Suspiró ella una vez, vez en que no podía conciliar el sueño. Suspiró, y volvió a hacerlo. Y volvió a hacerlo muchas veces más, hasta que le preguntó qué sucedía. Señaló entonces hacia la ventana, abierta. Las cortinas, desplegadas hacia la izquierda.
¿Qué son, realmente?
Entonces contempló el encanto de que sólo es dueño el silencio cuando se ve condenado, hasta que la voz verduga le segó con su murmullo. Un sólo golpe seco le bastó. Uno sólo, igual de intangible.
Perlas, dijo.
El cielo es un mar de aguas congeladas, agitadas por los vientos y suspendidas por el dormir del tiempo. Cada vida que se apaga libera un alma, un soplo de vida cálido que asciende y se cristaliza en su lecho perenne.
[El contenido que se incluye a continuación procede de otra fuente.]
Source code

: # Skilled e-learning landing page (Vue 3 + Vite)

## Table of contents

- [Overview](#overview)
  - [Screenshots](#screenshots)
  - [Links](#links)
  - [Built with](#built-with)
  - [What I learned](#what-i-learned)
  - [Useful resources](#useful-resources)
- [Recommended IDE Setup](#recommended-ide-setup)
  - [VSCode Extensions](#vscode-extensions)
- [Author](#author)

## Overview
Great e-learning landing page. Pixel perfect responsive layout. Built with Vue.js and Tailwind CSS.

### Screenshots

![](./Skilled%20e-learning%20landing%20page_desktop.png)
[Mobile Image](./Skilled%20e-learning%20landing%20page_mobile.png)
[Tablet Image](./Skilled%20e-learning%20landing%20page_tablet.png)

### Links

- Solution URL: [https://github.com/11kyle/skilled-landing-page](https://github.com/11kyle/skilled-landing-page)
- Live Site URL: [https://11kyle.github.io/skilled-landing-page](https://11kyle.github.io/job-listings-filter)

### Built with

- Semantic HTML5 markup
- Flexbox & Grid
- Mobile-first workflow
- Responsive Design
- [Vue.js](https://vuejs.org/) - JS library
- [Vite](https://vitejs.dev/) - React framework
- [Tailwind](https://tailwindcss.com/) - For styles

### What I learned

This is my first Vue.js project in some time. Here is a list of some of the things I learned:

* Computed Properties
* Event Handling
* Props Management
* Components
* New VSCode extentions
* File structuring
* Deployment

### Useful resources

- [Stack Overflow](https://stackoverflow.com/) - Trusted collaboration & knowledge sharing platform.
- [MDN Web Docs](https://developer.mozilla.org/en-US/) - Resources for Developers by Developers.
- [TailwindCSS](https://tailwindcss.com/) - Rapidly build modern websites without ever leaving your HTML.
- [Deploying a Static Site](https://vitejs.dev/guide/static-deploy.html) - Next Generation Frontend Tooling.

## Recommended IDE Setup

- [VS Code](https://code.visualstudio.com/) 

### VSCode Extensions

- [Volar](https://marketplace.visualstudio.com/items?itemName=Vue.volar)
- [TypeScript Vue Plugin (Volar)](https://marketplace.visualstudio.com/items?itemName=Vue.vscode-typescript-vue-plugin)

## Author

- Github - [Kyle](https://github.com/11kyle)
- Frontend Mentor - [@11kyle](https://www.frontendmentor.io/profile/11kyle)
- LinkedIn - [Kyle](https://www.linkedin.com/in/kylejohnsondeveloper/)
De vez en cuando el tiempo gira sobre sí, tratando de esquivar un mal sueño, y un par de gotas ayudadas por los Soles escapan de su prisión de hielo. Algunas van a morir en las fauces de la tierra; otras encuentran refugio en el mar, o en sus ríos. Y de vez en cuando, cuando el tiempo se agita y los vientos corren fuerte, las perlas se desprenden y corren la misma suerte. Algunas se deshacen en la tierra; las más afortunadas, que van a parar al mar, buscan inmediato resguardo entre los fuertes labios de un ostión bondadoso. Y cuando el molusco se muestra al mundo de la superficie, sabio y bienaventurado el hombre que le encuentre, pues esta es la reconciliación del alma con el cuerpo.
Algunos hombres venden sus perlas, y van a morir a la tierra, en la superficie. Otros las conservan, y el ciclo se repite. Y otros, los más afortunados, siempre encuentran con quien compartir su riqueza.
Estas son las historias que ella atesora, a pesar de que el mundo gire al revés: la clase de historia que le gusta recordar cuando ya no hay nada en qué creer, y por la que vale la pena seguir andando contra la corriente. Seguirá, hasta hallar el punto donde los mundos convergen.
Mandred ve esto con buenos ojos, y sonríe.